I have been working with Sequel Server for a long time. Now, I face a situation which demands Sequel Server to handle approxly 60 millions transactions/day (more inserts, and a few updates). Also, the database will be queried heavily (mostly simple selects). I request suggestions (design, performance tuning and hardware) that wud help me finetune my database as well as the server to withstand this.


Regards,
SQLnerd
 
60 million a day is almost 700 inserts a second.
That's a *lot* of data.

It might be do-able, but your row had better only have 3 or 4 columns, all of which are fixed-length character or numeric. And no foreign keys.

My advice would be that to properly design this database you should be working with Microsoft Premier support. They're not cheap, but they're good.

Chip H.
 
Anything this size is going to need a really strong hardware design first. Remeber that you will have to have very frequent transactioin log backups to keep up with this volume of data. Make sure to put your indexes and transaction logs on separate physical drives than your database to improve processing. YOu will probably also want to spread this database across multiple drives and will almost certainly want failover clustering of some sort. YOU might look at Storage Area Networks (SAN).

Certainly with data this size, I would try to design to avoid joins as much as possible. I'd want to handle as much data validation as possible at the client end to avoid sending bad data to be inserted and thus reduce network traffic.

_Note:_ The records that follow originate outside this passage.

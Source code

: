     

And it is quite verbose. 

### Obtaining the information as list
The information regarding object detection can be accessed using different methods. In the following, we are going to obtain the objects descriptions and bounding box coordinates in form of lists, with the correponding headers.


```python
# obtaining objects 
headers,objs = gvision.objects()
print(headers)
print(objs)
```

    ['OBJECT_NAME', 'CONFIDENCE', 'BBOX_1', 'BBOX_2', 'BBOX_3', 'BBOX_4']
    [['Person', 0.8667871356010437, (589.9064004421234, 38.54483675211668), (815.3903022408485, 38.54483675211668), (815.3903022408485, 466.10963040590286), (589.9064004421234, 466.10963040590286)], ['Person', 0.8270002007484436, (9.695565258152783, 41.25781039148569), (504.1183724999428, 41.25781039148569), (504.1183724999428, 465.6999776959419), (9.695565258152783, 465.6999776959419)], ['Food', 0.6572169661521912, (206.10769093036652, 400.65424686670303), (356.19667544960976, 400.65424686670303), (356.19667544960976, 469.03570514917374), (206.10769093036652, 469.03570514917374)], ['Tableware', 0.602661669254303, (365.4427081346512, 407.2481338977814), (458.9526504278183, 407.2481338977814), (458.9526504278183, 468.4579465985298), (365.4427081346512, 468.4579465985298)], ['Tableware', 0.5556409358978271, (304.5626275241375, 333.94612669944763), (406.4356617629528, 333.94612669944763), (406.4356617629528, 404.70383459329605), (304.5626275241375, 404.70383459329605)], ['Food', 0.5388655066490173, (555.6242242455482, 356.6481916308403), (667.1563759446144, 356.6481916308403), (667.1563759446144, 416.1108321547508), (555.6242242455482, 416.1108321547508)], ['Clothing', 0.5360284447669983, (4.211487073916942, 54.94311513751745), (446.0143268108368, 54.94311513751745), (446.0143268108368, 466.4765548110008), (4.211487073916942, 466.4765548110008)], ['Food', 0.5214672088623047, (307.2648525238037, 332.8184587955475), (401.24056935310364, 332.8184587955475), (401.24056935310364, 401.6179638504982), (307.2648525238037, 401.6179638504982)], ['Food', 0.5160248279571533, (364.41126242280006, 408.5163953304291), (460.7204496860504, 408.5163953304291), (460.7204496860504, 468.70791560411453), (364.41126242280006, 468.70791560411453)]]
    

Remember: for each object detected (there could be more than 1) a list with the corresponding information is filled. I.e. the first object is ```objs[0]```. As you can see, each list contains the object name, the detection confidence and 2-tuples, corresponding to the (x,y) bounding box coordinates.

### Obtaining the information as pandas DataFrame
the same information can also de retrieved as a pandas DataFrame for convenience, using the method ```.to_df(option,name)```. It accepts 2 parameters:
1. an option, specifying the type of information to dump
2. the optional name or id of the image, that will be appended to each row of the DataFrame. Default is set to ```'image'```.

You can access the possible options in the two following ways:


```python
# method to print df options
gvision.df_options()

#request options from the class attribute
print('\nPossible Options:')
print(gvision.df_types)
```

For this level of data, I would investigate if relational databases can really serve your needs. There are other newer types of databases out there that were designed specifically for this type of thing, storing large amounts of biometric or weather data for instance. This would be expensive. We once considered using an Object-Oriented Database Management System (ODBMS) in a research proposal. I don't know anything more about these (my boss wrote the proposal) other than they are supposed to be for the storage of large amounts of real-time data. Maybe an Internet search on this topic would get you more info.

Have fun.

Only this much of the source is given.